5 Steps to Datafy Your Business and Be Successful
In the fast-changing world, it has become common to create new words by combining two words or linking it to the –fication suffix. Examples of these include gamification and the latest is datafication. Datafication is the process of making a business data-driven. It involves collecting (new) data from various sources, storing them in a centralized location, combining them with each other and finding new insights that could lead to new opportunities as described in the Big Data Use Case framework. Datafication is relatively new phenomena and is characterised by the interaction between digital and physical objects.
The implications of the datafication of organizations and our lives are enormous. They probably are far more profound than we might expect today and therefore it is important to understand how you can datafy your business. This will enable you to be prepared for a data-driven society and be able to deal with your competitors.
Datafication and the Internet of Things
A great example of datafication is the quantified-self and the wearables trend, of which the most-talked about is probably the Apple Watch that is about to become available. The Apple Watch will enable users to generate massive amounts of data about their personal lives, analyse what’s happening, combine it with other data sources and obtain new insights about their personal life.
For organizations, the datafication process starts with collecting data. Massive amounts of data. From a wide variety of data sources. The Internet of Things, which connects ordinary products and devices to the Internet, is an enabler for this process as suddenly all kinds of processes within your organization can be analysed. You can think of how people move through your office (workforce analytics), how drivers behave on the road (transportation analytics) or how different products are being used (product behaviour analytics).

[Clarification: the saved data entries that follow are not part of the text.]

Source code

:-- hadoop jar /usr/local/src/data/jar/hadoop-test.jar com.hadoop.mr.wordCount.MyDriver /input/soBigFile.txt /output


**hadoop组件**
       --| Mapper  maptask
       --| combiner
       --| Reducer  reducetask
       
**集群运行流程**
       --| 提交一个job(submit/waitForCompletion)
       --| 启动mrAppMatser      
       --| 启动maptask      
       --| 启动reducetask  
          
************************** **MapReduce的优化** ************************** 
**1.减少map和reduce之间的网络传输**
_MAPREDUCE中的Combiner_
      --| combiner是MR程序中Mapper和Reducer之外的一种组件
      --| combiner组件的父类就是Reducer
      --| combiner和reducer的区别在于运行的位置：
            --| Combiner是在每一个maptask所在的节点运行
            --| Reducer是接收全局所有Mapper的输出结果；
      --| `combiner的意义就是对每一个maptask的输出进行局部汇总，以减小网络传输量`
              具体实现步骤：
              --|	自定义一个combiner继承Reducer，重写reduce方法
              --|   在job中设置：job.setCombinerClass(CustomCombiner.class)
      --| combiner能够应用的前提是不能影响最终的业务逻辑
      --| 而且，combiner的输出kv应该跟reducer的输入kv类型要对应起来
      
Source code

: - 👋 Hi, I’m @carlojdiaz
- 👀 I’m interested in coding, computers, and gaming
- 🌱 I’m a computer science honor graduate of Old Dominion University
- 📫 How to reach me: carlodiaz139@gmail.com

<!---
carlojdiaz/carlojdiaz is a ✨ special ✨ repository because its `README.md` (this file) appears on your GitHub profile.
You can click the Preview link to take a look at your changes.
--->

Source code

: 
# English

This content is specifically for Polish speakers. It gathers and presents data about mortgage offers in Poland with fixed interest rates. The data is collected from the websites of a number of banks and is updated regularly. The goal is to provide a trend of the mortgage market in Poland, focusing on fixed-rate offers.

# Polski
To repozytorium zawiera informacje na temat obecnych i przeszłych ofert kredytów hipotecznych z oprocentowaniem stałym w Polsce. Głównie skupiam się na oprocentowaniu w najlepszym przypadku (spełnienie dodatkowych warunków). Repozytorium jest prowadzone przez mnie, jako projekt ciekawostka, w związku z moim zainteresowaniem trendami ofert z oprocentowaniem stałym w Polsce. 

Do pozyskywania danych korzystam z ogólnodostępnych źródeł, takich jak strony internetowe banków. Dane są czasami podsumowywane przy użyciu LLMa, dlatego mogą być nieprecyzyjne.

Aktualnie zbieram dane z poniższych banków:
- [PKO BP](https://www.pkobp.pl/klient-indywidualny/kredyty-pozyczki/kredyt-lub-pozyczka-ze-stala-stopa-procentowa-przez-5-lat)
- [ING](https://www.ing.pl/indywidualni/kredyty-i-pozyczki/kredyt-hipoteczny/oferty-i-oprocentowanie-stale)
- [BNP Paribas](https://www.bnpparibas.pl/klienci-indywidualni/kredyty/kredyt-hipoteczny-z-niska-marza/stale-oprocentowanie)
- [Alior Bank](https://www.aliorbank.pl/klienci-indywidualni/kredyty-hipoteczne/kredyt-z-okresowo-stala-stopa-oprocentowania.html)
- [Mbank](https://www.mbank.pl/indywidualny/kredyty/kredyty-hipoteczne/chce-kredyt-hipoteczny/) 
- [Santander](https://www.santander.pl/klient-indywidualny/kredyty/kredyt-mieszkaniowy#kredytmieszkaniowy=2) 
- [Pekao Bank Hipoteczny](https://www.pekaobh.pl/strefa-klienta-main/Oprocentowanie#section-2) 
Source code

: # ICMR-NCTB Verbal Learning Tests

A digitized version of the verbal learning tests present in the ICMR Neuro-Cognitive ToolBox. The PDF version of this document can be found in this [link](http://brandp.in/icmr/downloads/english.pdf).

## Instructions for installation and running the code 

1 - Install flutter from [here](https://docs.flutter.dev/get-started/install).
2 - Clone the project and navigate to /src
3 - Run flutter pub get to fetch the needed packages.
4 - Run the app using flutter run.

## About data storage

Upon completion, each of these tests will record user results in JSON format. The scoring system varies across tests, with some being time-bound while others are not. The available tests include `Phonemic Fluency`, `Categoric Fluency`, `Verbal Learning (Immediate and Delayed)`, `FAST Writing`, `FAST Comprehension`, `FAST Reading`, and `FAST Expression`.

According to a recent report on Datafication by Ericsson, there are four examples of datafication:
- Datafication of personality: how customers use applications on smart phones or how customers use their smartphone, can tell a lot about the personality of a customer; what is their risk profile and/or their credit rating.
- Datafication of business processes means streamlining and improving existing business processes. It can be used to reconfigure existing supply chains and restructure financial services flows within companies. The affect of micro payments for example, will be huge for the financial industry offering more information about purchasing patterns than ever before.
- Datafication of cities: smart cities where smart sensors monitor a plethora of processes and where data streams are monitored centrally in order to improve city processes such as garbage collection or public transportation.
- Datafication of private lives gives information about how people behave in their homes. i.e. when do they turn the heat up, how often do they do the laundry, how many cups of coffee do they drink, etc. All powered by smart meters in combination with a smart grid.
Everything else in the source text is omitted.